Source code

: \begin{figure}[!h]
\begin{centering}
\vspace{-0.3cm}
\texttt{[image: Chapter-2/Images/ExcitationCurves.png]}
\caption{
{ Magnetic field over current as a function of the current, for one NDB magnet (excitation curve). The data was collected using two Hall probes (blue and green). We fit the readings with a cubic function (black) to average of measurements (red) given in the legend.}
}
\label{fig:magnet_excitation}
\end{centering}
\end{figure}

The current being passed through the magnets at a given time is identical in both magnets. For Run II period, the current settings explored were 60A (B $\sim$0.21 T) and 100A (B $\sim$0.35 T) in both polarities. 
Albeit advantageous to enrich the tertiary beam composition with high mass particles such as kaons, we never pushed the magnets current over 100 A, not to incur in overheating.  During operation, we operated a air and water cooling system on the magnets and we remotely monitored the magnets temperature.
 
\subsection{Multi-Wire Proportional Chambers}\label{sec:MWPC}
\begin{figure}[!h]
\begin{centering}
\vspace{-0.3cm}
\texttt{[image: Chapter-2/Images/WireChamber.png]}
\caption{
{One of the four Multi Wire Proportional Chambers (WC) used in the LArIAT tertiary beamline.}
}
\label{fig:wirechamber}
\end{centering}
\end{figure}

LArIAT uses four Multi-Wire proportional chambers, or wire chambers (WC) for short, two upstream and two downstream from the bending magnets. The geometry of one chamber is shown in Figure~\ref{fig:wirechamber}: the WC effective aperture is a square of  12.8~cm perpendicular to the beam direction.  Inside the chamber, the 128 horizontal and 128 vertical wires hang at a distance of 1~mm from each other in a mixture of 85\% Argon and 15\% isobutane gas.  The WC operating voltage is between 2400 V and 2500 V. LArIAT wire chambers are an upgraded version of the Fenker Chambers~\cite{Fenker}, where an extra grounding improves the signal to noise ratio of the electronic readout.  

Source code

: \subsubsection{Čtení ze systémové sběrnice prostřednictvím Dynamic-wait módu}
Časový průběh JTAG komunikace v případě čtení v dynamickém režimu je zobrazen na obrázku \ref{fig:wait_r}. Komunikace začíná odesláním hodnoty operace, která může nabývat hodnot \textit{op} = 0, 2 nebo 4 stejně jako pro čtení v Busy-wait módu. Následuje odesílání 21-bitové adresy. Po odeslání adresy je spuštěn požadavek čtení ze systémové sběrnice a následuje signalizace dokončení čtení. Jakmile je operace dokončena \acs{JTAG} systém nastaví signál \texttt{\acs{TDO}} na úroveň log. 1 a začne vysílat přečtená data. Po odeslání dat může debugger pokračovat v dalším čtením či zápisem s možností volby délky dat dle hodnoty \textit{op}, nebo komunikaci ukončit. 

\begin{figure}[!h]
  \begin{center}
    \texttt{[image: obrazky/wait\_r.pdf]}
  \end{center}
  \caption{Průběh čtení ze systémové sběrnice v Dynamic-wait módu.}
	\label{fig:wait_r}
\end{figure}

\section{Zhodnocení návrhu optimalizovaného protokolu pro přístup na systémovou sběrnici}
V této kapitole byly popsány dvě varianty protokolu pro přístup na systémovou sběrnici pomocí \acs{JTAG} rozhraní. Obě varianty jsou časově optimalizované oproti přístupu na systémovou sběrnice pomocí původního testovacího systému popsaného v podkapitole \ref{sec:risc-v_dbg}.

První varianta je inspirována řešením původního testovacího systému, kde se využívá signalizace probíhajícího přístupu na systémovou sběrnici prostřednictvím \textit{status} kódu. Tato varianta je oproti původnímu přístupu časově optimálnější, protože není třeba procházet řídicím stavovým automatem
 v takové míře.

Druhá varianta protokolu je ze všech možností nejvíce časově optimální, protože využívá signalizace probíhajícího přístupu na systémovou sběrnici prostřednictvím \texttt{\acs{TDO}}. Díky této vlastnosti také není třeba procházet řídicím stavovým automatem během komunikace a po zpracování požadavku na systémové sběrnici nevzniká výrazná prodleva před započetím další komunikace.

Task prompt: Without changing a single character, write out all of the entries.

Output below:
Source code

: \begin{figure}[!h]
\begin{centering}
\vspace{-0.3cm}
\texttt{[image: Chapter-2/Images/ExcitationCurves.png]}
\caption{
{ Magnetic field over current as a function of the current, for one NDB magnet (excitation curve). The data was collected using two Hall probes (blue and green). We fit the readings with a cubic function (black) to average of measurements (red) given in the legend.}
}
\label{fig:magnet_excitation}
\end{centering}
\end{figure}

The current being passed through the magnets at a given time is identical in both magnets. For Run II period, the current settings explored were 60A (B $\sim$0.21 T) and 100A (B $\sim$0.35 T) in both polarities. 
Albeit advantageous to enrich the tertiary beam composition with high mass particles such as kaons, we never pushed the magnets current over 100 A, not to incur in overheating.  During operation, we operated a air and water cooling system on the magnets and we remotely monitored the magnets temperature.
 
\subsection{Multi-Wire Proportional Chambers}\label{sec:MWPC}
\begin{figure}[!h]
\begin{centering}
\vspace{-0.3cm}
\texttt{[image: Chapter-2/Images/WireChamber.png]}
\caption{
{One of the four Multi Wire Proportional Chambers (WC) used in the LArIAT tertiary beamline.}
}
\label{fig:wirechamber}
\end{centering}
\end{figure}

LArIAT uses four Multi-Wire proportional chambers, or wire chambers (WC) for short, two upstream and two downstream from the bending magnets. The geometry of one chamber is shown in Figure~\ref{fig:wirechamber}: the WC effective aperture is a square of  12.8~cm perpendicular to the beam direction.  Inside the chamber, the 128 horizontal and 128 vertical wires hang at a distance of 1~mm from each other in a mixture of 85\% Argon and 15\% isobutane gas.  The WC operating voltage is between 2400 V and 2500 V. LArIAT wire chambers are an upgraded version of the Fenker Chambers~\cite{Fenker}, where an extra grounding improves the signal to noise ratio of the electronic readout.  

Source code

: \subsubsection{Čtení ze systémové sběrnice prostřednictvím Dynamic-wait módu}
Časový průběh JTAG komunikace v případě čtení v dynamickém režimu je zobrazen na obrázku \ref{fig:wait_r}. Komunikace začíná odesláním hodnoty operace, která může nabývat hodnot \textit{op} = 0, 2 nebo 4 stejně jako pro čtení v Busy-wait módu. Následuje odesílání 21-bitové adresy. Po odeslání adresy je spuštěn požadavek čtení ze systémové sběrnice a následuje signalizace dokončení čtení. Jakmile je operace dokončena \acs{JTAG} systém nastaví signál \texttt{\acs{TDO}} na úroveň log. 1 a začne vysílat přečtená data. Po odeslání dat může debugger pokračovat v dalším čtením či zápisem s možností volby délky dat dle hodnoty \textit{op}, nebo komunikaci ukončit. 

\begin{figure}[!h]
  \begin{center}
    \texttt{[image: obrazky/wait\_r.pdf]}
  \end{center}
  \caption{Průběh čtení ze systémové sběrnice v Dynamic-wait módu.}
	\label{fig:wait_r}
\end{figure}

\section{Zhodnocení návrhu optimalizovaného protokolu pro přístup na systémovou sběrnici}
V této kapitole byly popsány dvě varianty protokolu pro přístup na systémovou sběrnici pomocí \acs{JTAG} rozhraní. Obě varianty jsou časově optimalizované oproti přístupu na systémovou sběrnice pomocí původního testovacího systému popsaného v podkapitole \ref{sec:risc-v_dbg}.

První varianta je inspirována řešením původního testovacího systému, kde se využívá signalizace probíhajícího přístupu na systémovou sběrnici prostřednictvím \textit{status} kódu. Tato varianta je oproti původnímu přístupu časově optimálnější, protože není třeba procházet řídicím stavovým automatem
 v takové míře.

Druhá varianta protokolu je ze všech možností nejvíce časově optimální, protože využívá signalizace probíhajícího přístupu na systémovou sběrnici prostřednictvím \texttt{\acs{TDO}}. Díky této vlastnosti také není třeba procházet řídicím stavovým automatem během komunikace a po zpracování požadavku na systémové sběrnici nevzniká výrazná prodleva před započetím další komunikace.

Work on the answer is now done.